(STUDY MATERIAL Opens)
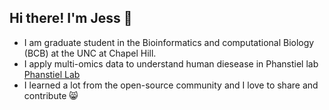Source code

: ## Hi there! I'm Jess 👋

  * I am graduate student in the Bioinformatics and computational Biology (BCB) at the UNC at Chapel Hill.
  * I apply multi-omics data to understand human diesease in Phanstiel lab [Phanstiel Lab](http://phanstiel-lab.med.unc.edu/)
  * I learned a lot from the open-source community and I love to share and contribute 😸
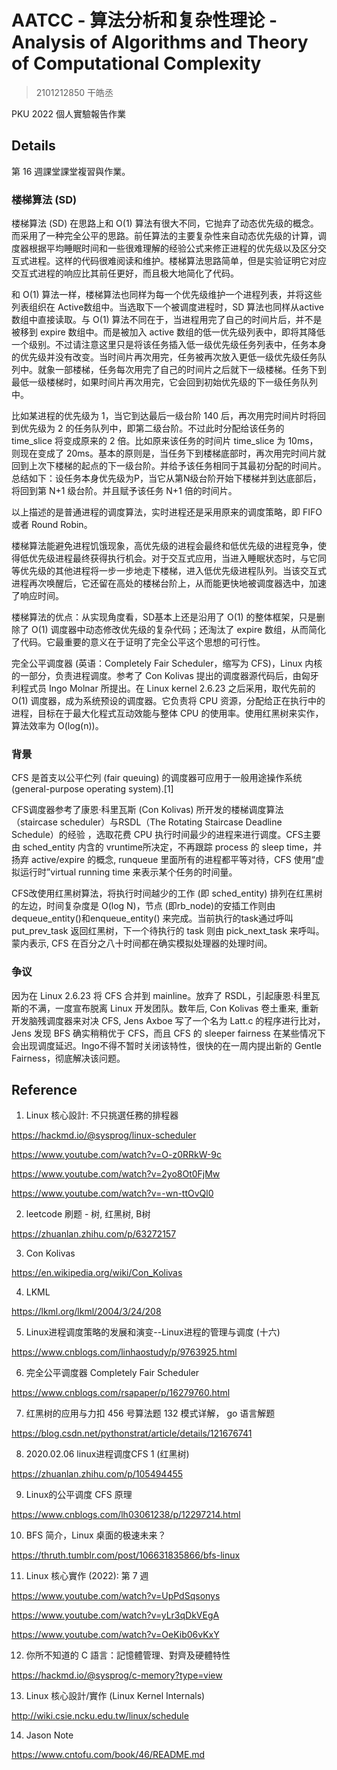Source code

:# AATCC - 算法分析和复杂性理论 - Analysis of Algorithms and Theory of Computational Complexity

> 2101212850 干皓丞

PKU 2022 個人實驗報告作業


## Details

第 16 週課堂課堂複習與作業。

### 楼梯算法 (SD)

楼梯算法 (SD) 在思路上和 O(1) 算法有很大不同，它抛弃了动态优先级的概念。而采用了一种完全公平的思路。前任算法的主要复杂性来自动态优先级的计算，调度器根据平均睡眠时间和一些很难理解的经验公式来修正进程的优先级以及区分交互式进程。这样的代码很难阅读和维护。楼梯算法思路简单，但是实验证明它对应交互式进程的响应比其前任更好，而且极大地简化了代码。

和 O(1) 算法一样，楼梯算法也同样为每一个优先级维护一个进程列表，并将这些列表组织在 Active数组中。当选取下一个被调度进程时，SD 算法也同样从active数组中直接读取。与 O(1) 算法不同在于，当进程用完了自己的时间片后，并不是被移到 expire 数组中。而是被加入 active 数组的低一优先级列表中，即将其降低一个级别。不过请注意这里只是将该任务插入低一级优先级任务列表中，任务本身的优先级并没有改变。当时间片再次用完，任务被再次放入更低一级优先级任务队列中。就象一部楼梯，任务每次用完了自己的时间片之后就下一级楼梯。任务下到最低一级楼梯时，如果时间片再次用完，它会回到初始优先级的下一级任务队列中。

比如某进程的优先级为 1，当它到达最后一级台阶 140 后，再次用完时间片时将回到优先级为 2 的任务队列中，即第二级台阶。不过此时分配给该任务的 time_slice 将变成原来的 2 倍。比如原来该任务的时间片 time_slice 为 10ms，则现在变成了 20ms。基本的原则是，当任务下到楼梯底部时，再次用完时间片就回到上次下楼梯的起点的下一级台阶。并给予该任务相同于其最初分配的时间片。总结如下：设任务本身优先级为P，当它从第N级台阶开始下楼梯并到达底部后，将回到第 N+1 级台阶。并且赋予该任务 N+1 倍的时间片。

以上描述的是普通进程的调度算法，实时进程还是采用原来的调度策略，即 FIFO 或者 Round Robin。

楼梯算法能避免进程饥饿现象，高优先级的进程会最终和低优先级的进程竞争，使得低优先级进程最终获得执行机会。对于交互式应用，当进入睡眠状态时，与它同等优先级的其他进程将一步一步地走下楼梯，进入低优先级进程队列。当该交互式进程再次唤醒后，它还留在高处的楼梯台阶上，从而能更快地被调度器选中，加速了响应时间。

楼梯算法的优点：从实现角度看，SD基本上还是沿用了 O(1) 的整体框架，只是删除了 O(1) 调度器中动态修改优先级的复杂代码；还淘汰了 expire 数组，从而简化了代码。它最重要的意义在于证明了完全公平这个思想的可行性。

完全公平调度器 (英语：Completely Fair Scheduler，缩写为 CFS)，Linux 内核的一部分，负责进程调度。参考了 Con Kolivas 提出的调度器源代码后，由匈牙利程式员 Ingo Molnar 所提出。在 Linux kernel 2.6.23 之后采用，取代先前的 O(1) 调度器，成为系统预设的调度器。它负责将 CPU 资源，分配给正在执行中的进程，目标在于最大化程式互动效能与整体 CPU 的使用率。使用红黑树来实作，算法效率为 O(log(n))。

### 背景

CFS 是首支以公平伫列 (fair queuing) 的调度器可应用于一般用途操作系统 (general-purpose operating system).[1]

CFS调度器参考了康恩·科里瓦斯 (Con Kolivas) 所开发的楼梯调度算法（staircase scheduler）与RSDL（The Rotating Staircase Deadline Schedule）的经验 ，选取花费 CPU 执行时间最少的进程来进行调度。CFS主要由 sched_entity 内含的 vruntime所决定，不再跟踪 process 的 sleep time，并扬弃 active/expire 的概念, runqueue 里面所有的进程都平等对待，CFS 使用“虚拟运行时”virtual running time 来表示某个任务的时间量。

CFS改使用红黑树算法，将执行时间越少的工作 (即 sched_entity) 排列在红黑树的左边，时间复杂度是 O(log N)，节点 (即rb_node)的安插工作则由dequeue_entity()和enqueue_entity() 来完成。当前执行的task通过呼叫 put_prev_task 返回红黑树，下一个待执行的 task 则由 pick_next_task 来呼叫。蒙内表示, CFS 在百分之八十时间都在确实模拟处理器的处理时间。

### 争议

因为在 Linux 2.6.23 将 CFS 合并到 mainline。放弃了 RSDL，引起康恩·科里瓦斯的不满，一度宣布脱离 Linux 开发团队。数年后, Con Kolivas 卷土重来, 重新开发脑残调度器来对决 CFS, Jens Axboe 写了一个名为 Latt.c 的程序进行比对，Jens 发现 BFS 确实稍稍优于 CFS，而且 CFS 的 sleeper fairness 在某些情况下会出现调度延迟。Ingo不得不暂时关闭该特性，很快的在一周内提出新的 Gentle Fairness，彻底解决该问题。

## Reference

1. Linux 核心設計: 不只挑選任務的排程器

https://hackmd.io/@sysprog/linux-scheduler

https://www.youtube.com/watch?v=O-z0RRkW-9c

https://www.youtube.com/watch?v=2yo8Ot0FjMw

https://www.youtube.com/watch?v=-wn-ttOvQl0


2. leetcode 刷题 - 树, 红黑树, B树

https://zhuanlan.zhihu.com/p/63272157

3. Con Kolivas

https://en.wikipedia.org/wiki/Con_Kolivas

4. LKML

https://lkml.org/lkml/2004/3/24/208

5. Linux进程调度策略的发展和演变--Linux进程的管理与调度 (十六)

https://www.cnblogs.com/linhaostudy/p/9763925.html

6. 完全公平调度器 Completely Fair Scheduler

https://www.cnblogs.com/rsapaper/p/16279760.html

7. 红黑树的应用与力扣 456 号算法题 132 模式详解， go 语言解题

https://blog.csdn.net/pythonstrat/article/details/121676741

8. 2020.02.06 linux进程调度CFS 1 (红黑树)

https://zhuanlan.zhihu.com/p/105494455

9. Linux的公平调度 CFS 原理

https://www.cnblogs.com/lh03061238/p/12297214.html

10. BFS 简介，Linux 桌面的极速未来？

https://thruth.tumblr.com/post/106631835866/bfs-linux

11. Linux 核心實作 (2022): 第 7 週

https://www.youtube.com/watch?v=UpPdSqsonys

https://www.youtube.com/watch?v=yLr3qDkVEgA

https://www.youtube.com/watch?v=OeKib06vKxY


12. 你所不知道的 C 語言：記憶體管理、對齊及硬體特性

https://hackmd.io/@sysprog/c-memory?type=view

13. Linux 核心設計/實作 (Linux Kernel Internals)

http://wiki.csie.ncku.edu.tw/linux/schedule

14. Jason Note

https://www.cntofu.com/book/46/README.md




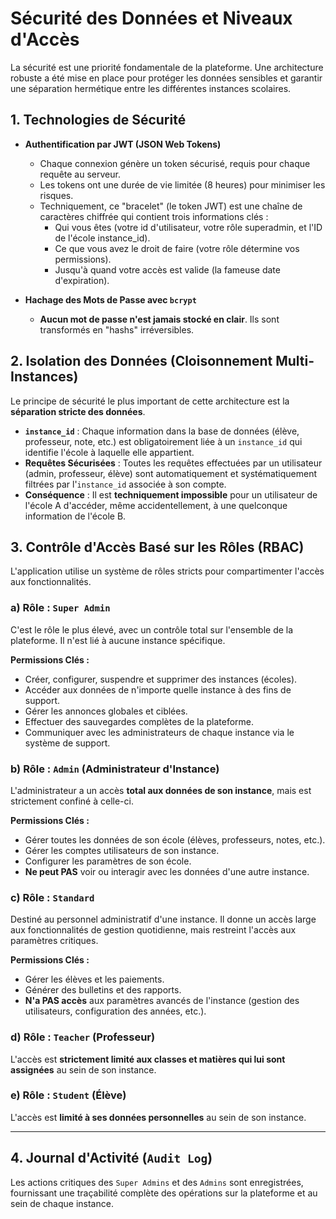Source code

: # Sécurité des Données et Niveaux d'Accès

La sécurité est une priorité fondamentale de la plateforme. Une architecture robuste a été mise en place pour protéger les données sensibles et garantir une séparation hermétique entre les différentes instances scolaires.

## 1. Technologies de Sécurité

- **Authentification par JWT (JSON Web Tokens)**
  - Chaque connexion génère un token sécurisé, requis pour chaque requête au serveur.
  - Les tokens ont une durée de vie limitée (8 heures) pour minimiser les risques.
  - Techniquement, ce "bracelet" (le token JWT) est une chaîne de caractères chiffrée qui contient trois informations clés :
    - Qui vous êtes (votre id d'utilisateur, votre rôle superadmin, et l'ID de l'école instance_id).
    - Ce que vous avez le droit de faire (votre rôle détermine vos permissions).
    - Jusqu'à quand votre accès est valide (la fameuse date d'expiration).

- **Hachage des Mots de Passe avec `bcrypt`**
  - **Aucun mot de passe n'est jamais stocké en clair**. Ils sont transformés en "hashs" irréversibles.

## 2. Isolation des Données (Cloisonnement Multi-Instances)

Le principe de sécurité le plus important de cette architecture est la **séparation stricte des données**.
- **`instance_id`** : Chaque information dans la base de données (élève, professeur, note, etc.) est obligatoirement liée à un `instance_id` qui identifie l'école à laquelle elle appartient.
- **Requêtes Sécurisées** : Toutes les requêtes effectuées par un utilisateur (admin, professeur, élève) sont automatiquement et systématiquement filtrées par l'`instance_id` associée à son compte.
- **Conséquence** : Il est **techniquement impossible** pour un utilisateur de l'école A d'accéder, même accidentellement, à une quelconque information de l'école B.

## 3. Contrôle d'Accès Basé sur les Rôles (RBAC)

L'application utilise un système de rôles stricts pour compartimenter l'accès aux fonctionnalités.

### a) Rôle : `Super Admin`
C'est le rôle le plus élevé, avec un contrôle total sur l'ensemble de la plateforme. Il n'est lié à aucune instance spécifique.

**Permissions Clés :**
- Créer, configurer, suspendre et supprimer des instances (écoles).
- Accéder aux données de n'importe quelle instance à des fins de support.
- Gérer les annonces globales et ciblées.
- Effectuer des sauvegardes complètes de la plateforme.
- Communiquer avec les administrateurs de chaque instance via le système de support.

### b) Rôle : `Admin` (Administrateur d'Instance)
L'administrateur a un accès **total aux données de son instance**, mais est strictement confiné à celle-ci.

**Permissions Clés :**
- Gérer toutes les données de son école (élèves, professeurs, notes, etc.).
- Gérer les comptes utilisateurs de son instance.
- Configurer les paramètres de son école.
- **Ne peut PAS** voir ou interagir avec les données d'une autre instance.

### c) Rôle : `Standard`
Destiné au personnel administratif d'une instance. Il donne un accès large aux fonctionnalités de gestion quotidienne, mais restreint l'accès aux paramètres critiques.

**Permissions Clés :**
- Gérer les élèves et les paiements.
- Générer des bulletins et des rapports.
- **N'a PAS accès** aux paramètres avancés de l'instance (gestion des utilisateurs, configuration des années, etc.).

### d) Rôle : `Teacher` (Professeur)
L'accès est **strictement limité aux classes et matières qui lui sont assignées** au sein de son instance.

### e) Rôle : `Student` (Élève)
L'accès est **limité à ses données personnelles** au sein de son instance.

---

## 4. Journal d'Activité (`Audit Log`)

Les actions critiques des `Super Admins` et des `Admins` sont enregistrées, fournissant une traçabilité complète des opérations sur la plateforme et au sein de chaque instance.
(STUDY MATERIAL Closes)
WHAT YOU HAVE TO DO =
Copy every line of the listing containing the string "paramètres".

ANSWER BOX =
- Configurer les paramètres de son école.
Destiné au personnel administratif d'une instance. Il donne un accès large aux fonctionnalités de gestion quotidienne, mais restreint l'accès aux paramètres critiques.
- **N'a PAS accès** aux paramètres avancés de l'instance (gestion des utilisateurs, configuration des années, etc.).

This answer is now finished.